Problem statement
Below are records to return verbatim; the pictures are to be dropped.

Data to examine
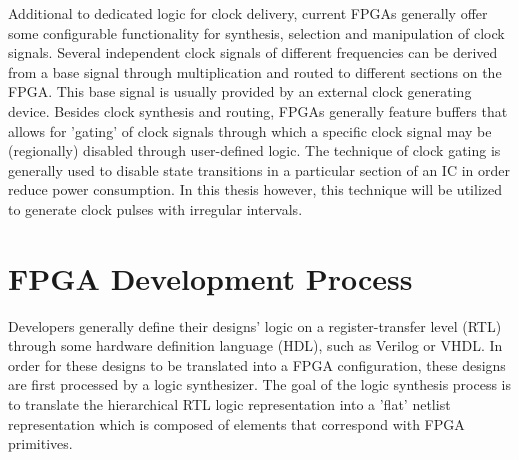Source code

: \documentclass[main.tex]{subfiles}
\begin{document}
Additional to dedicated logic for clock delivery, current FPGAs generally offer some configurable functionality for synthesis, selection and manipulation of clock signals. Several independent clock signals of different frequencies can be derived from a base signal through multiplication and routed to different sections on the FPGA. This base signal is usually provided by an external clock generating device. Besides clock synthesis and routing, FPGAs generally feature buffers that allows for 'gating' of clock signals through which a specific clock signal may be (regionally) disabled through user-defined logic. The technique of clock gating is generally used to disable state transitions in a particular section of an IC in order reduce power consumption. In this thesis however, this technique will be utilized to generate clock pulses with irregular intervals.






\section{FPGA Development Process}

Developers generally define their designs' logic on a register-transfer level (RTL) through some hardware definition language (HDL), such as Verilog or VHDL. In order for these designs to be translated into a FPGA configuration, these designs are first processed by a logic synthesizer. The goal of the logic synthesis process is to translate the hierarchical RTL logic representation into a 'flat' netlist representation which is composed of elements that correspond with FPGA primitives.
\end{document}
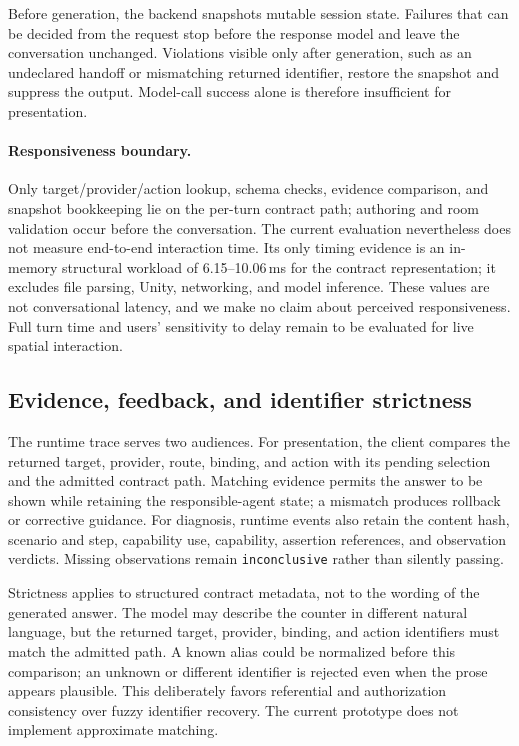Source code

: Before generation, the backend snapshots mutable session state.  Failures that
can be decided from the request stop before the response model and leave the
conversation unchanged.  Violations visible only after generation, such as an
undeclared handoff or mismatching returned identifier, restore the snapshot and
suppress the output.  Model-call success alone is therefore insufficient for
presentation.

\paragraph{Responsiveness boundary.}
Only target/provider/action lookup, schema checks, evidence comparison, and
snapshot bookkeeping lie on the per-turn contract path; authoring and room
validation occur before the conversation.  The current evaluation nevertheless
does not measure end-to-end interaction time.  Its only timing evidence is an
in-memory structural workload of 6.15--10.06\,ms for the contract
representation; it excludes file parsing, Unity, networking, and model
inference.  These values are not conversational latency, and we make no claim
about perceived responsiveness.  Full turn time and users' sensitivity to
delay remain to be evaluated for live spatial interaction.

\subsection{Evidence, feedback, and identifier strictness}

The runtime trace serves two audiences.  For presentation, the client compares
the returned target, provider, route, binding, and action with its pending
selection and the admitted contract path.  Matching evidence permits the
answer to be shown while retaining the responsible-agent state; a mismatch
produces rollback or corrective guidance.  For diagnosis, runtime events also
retain the content hash, scenario and step, capability use, capability,
assertion references, and observation verdicts.  Missing observations remain
\texttt{inconclusive} rather than silently passing.

Strictness applies to structured contract metadata, not to the wording of the
generated answer.  The model may describe the counter in different natural
language, but the returned target, provider, binding, and action identifiers
must match the admitted path.  A known alias could be normalized before this
comparison; an unknown or different identifier is rejected even when the prose
appears plausible.  This deliberately favors referential and authorization
consistency over fuzzy identifier recovery.  The current prototype does not
implement approximate matching.


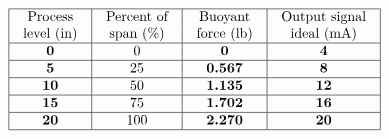 

$$\vbox{\offinterlineskip
\halign{\strut
\vrule \quad\hfil # \ \hfil & 
\vrule \quad\hfil # \ \hfil & 
\vrule \quad\hfil # \ \hfil & 
\vrule \quad\hfil # \ \hfil \vrule \cr
\noalign{\hrule}
%
Process & Percent of & Buoyant & Output signal \cr
%
level (in) & span (\%) & force (lb) & ideal (mA) \cr
%
\noalign{\hrule}
%
{\bf 0} & 0 & {\bf 0} & {\bf 4} \cr
%
\noalign{\hrule}
%
{\bf 5} & 25 & {\bf 0.567} & {\bf 8} \cr
%
\noalign{\hrule}
%
{\bf 10} & 50 & {\bf 1.135} & {\bf 12} \cr
%
\noalign{\hrule}
%
{\bf 15} & 75 & {\bf 1.702} & {\bf 16} \cr
%
\noalign{\hrule}
%
{\bf 20} & 100 & {\bf 2.270} & {\bf 20} \cr
%
\noalign{\hrule}
} %
}$$ %











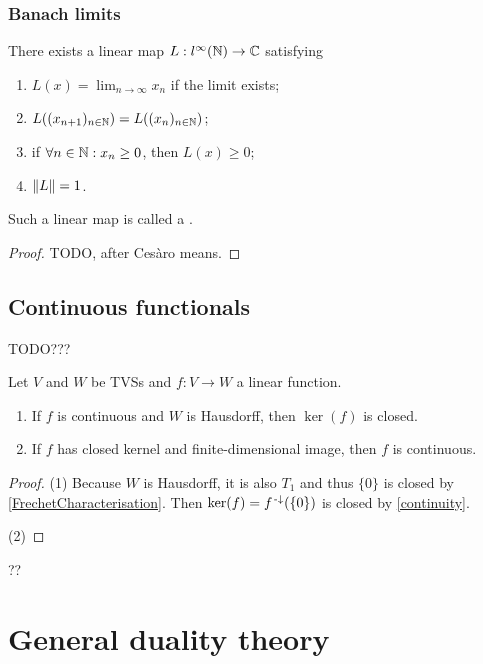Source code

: \subsubsection{Banach limits}
\begin{proposition}
There exists a linear map $L:l^\infty(\mathbb{N}) \to \mathbb{C}$ satisfying
\begin{enumerate}
\item $\displaystyle L(x) = \lim_{n\to \infty}x_n$ if the limit exists;
\item $L((x_{n+1})_{n\in\mathbb{N}}) = L((x_n)_{n\in\mathbb{N}})$;
\item if $\forall n\in\mathbb{N}:x_n\geq 0$, then $L(x) \geq 0$;
\item $\lVert L\rVert = 1$.
\end{enumerate}
Such a linear map is called a .
\end{proposition}
\begin{proof}
TODO, after Cesàro means.
\end{proof}

\subsection{Continuous functionals}

TODO???
\begin{proposition}
Let $V$ and $W$ be TVSs and $f: V\to W$ a linear function.
\begin{enumerate}
\item If $f$ is continuous and $W$ is Hausdorff, then $\ker(f)$ is closed.
\item If $f$ has closed kernel and finite-dimensional image, then $f$ is continuous.
\end{enumerate}
\end{proposition}
\begin{proof}
(1) Because $W$ is Hausdorff, it is also $T_1$ and thus $\{0\}$ is closed by \ref{FrechetCharacterisation}. Then $\ker(f) = f^{{\text{\hspace{0.15em}-}\downarrow}}(\{0\})$ is closed by \ref{continuity}.

(2) 
\end{proof}
??



\section{General duality theory}
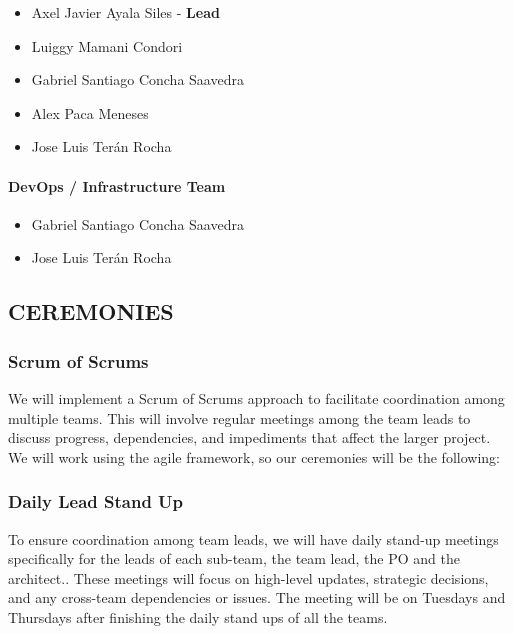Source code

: \begin{itemize}
\tightlist
\item
  Axel Javier Ayala Siles - \textbf{Lead}
\item
  Luiggy Mamani Condori
\item
  Gabriel Santiago Concha Saavedra
\item
  Alex Paca Meneses
\item
  Jose Luis Terán Rocha
\end{itemize}

\paragraph{DevOps / Infrastructure Team}\label{devops-team-7}

\begin{itemize}
\tightlist
\item
  Gabriel Santiago Concha Saavedra
\item
  Jose Luis Terán Rocha
\end{itemize}


\newpage

\hypertarget{ceremonies}{
\subsection{CEREMONIES}\label{ceremonies}}

\hypertarget{scrumofscrums}{
\subsubsection{Scrum of Scrums}\label{scrumofscrums}}

We will implement a Scrum of Scrums approach to facilitate coordination
among multiple teams. This will involve regular meetings among the team
leads to discuss progress, dependencies, and impediments that affect the
larger project.\\
We will work using the agile framework, so our ceremonies will be the
following:~

\hypertarget{dailyleadstandup}{
\subsubsection{Daily Lead Stand Up}\label{dailyleadstandup}}

To ensure coordination among team leads, we will have daily stand-up
meetings specifically for the leads of each sub-team, the team lead, the
PO and the architect.. These meetings will focus on high-level updates,
strategic decisions, and any cross-team dependencies or issues. The
meeting will be on Tuesdays and Thursdays after finishing the daily
stand ups of all the teams.

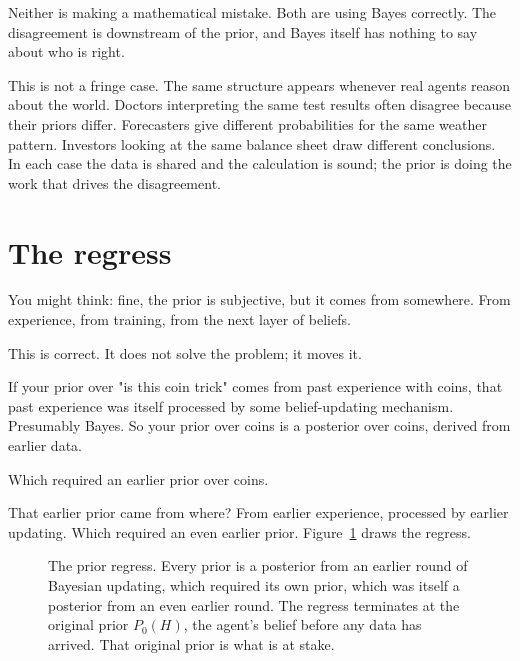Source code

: Neither is making a mathematical mistake. Both are using Bayes correctly. The disagreement is downstream of the prior, and Bayes itself has nothing to say about who is right.

This is not a fringe case. The same structure appears whenever real agents reason about the world. Doctors interpreting the same test results often disagree because their priors differ. Forecasters give different probabilities for the same weather pattern. Investors looking at the same balance sheet draw different conclusions. In each case the data is shared and the calculation is sound; the prior is doing the work that drives the disagreement.

\section*{The regress}

You might think: fine, the prior is subjective, but it comes from somewhere. From experience, from training, from the next layer of beliefs.

This is correct. It does not solve the problem; it moves it.

If your prior over "is this coin trick" comes from past experience with coins, that past experience was itself processed by some belief-updating mechanism. Presumably Bayes. So your prior over coins is a posterior over coins, derived from earlier data.

Which required an earlier prior over coins.

That earlier prior came from where? From earlier experience, processed by earlier updating. Which required an even earlier prior. Figure~\ref{fig:prior-regress} draws the regress.

\begin{figure}[h]
\centering
{}
\caption{The prior regress. Every prior is a posterior from an earlier round of Bayesian updating, which required its own prior, which was itself a posterior from an even earlier round. The regress terminates at the original prior $P_0(H)$, the agent's belief before any data has arrived. That original prior is what is at stake.}
\label{fig:prior-regress}
\end{figure}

Answer space
Source code

: \documentclass[main.tex]{subfiles}
\begin{document}
Additional to dedicated logic for clock delivery, current FPGAs generally offer some configurable functionality for synthesis, selection and manipulation of clock signals. Several independent clock signals of different frequencies can be derived from a base signal through multiplication and routed to different sections on the FPGA. This base signal is usually provided by an external clock generating device. Besides clock synthesis and routing, FPGAs generally feature buffers that allows for 'gating' of clock signals through which a specific clock signal may be (regionally) disabled through user-defined logic. The technique of clock gating is generally used to disable state transitions in a particular section of an IC in order reduce power consumption. In this thesis however, this technique will be utilized to generate clock pulses with irregular intervals.






\section{FPGA Development Process}

Developers generally define their designs' logic on a register-transfer level (RTL) through some hardware definition language (HDL), such as Verilog or VHDL. In order for these designs to be translated into a FPGA configuration, these designs are first processed by a logic synthesizer. The goal of the logic synthesis process is to translate the hierarchical RTL logic representation into a 'flat' netlist representation which is composed of elements that correspond with FPGA primitives.
\end{document}
Source code

: Before generation, the backend snapshots mutable session state.  Failures that
can be decided from the request stop before the response model and leave the
conversation unchanged.  Violations visible only after generation, such as an
undeclared handoff or mismatching returned identifier, restore the snapshot and
suppress the output.  Model-call success alone is therefore insufficient for
presentation.

\paragraph{Responsiveness boundary.}
Only target/provider/action lookup, schema checks, evidence comparison, and
snapshot bookkeeping lie on the per-turn contract path; authoring and room
validation occur before the conversation.  The current evaluation nevertheless
does not measure end-to-end interaction time.  Its only timing evidence is an
in-memory structural workload of 6.15--10.06\,ms for the contract
representation; it excludes file parsing, Unity, networking, and model
inference.  These values are not conversational latency, and we make no claim
about perceived responsiveness.  Full turn time and users' sensitivity to
delay remain to be evaluated for live spatial interaction.

\subsection{Evidence, feedback, and identifier strictness}

The runtime trace serves two audiences.  For presentation, the client compares
the returned target, provider, route, binding, and action with its pending
selection and the admitted contract path.  Matching evidence permits the
answer to be shown while retaining the responsible-agent state; a mismatch
produces rollback or corrective guidance.  For diagnosis, runtime events also
retain the content hash, scenario and step, capability use, capability,
assertion references, and observation verdicts.  Missing observations remain
\texttt{inconclusive} rather than silently passing.

Strictness applies to structured contract metadata, not to the wording of the
generated answer.  The model may describe the counter in different natural
language, but the returned target, provider, binding, and action identifiers
must match the admitted path.  A known alias could be normalized before this
comparison; an unknown or different identifier is rejected even when the prose
appears plausible.  This deliberately favors referential and authorization
consistency over fuzzy identifier recovery.  The current prototype does not
implement approximate matching.



$$\vbox{\offinterlineskip
\halign{\strut
\vrule \quad\hfil # \ \hfil & 
\vrule \quad\hfil # \ \hfil & 
\vrule \quad\hfil # \ \hfil & 
\vrule \quad\hfil # \ \hfil \vrule \cr
\noalign{\hrule}
%
Process & Percent of & Buoyant & Output signal \cr
%
level (in) & span (\%) & force (lb) & ideal (mA) \cr
%
\noalign{\hrule}
%
{\bf 0} & 0 & {\bf 0} & {\bf 4} \cr
%
\noalign{\hrule}
%
{\bf 5} & 25 & {\bf 0.567} & {\bf 8} \cr
%
\noalign{\hrule}
%
{\bf 10} & 50 & {\bf 1.135} & {\bf 12} \cr
%
\noalign{\hrule}
%
{\bf 15} & 75 & {\bf 1.702} & {\bf 16} \cr
%
\noalign{\hrule}
%
{\bf 20} & 100 & {\bf 2.270} & {\bf 20} \cr
%
\noalign{\hrule}
} %
}$$ %











Source code

: \subsubsection{Banach limits}
\begin{proposition}
There exists a linear map $L:l^\infty(\mathbb{N}) \to \mathbb{C}$ satisfying
\begin{enumerate}
\item $\displaystyle L(x) = \lim_{n\to \infty}x_n$ if the limit exists;
\item $L((x_{n+1})_{n\in\mathbb{N}}) = L((x_n)_{n\in\mathbb{N}})$;
\item if $\forall n\in\mathbb{N}:x_n\geq 0$, then $L(x) \geq 0$;
\item $\lVert L\rVert = 1$.
\end{enumerate}
Such a linear map is called a .
\end{proposition}
\begin{proof}
TODO, after Cesàro means.
\end{proof}

\subsection{Continuous functionals}

TODO???
\begin{proposition}
Let $V$ and $W$ be TVSs and $f: V\to W$ a linear function.
\begin{enumerate}
\item If $f$ is continuous and $W$ is Hausdorff, then $\ker(f)$ is closed.
\item If $f$ has closed kernel and finite-dimensional image, then $f$ is continuous.
\end{enumerate}
\end{proposition}
\begin{proof}
(1) Because $W$ is Hausdorff, it is also $T_1$ and thus $\{0\}$ is closed by \ref{FrechetCharacterisation}. Then $\ker(f) = f^{{\text{\hspace{0.15em}-}\downarrow}}(\{0\})$ is closed by \ref{continuity}.

(2) 
\end{proof}
??



\section{General duality theory}
Source code

: \begin{itemize}
\tightlist
\item
  Axel Javier Ayala Siles - \textbf{Lead}
\item
  Luiggy Mamani Condori
\item
  Gabriel Santiago Concha Saavedra
\item
  Alex Paca Meneses
\item
  Jose Luis Terán Rocha
\end{itemize}

\paragraph{DevOps / Infrastructure Team}\label{devops-team-7}

\begin{itemize}
\tightlist
\item
  Gabriel Santiago Concha Saavedra
\item
  Jose Luis Terán Rocha
\end{itemize}


\newpage

\hypertarget{ceremonies}{
\subsection{CEREMONIES}\label{ceremonies}}

\hypertarget{scrumofscrums}{
\subsubsection{Scrum of Scrums}\label{scrumofscrums}}

We will implement a Scrum of Scrums approach to facilitate coordination
among multiple teams. This will involve regular meetings among the team
leads to discuss progress, dependencies, and impediments that affect the
larger project.\\
We will work using the agile framework, so our ceremonies will be the
following:~

\hypertarget{dailyleadstandup}{
\subsubsection{Daily Lead Stand Up}\label{dailyleadstandup}}

To ensure coordination among team leads, we will have daily stand-up
meetings specifically for the leads of each sub-team, the team lead, the
PO and the architect.. These meetings will focus on high-level updates,
strategic decisions, and any cross-team dependencies or issues. The
meeting will be on Tuesdays and Thursdays after finishing the daily
stand ups of all the teams.

Source code

: Neither is making a mathematical mistake. Both are using Bayes correctly. The disagreement is downstream of the prior, and Bayes itself has nothing to say about who is right.

This is not a fringe case. The same structure appears whenever real agents reason about the world. Doctors interpreting the same test results often disagree because their priors differ. Forecasters give different probabilities for the same weather pattern. Investors looking at the same balance sheet draw different conclusions. In each case the data is shared and the calculation is sound; the prior is doing the work that drives the disagreement.

\section*{The regress}

You might think: fine, the prior is subjective, but it comes from somewhere. From experience, from training, from the next layer of beliefs.

This is correct. It does not solve the problem; it moves it.

If your prior over "is this coin trick" comes from past experience with coins, that past experience was itself processed by some belief-updating mechanism. Presumably Bayes. So your prior over coins is a posterior over coins, derived from earlier data.

Which required an earlier prior over coins.

That earlier prior came from where? From earlier experience, processed by earlier updating. Which required an even earlier prior. Figure~\ref{fig:prior-regress} draws the regress.

\begin{figure}[h]
\centering
{}
\caption{The prior regress. Every prior is a posterior from an earlier round of Bayesian updating, which required its own prior, which was itself a posterior from an even earlier round. The regress terminates at the original prior $P_0(H)$, the agent's belief before any data has arrived. That original prior is what is at stake.}
\label{fig:prior-regress}
\end{figure}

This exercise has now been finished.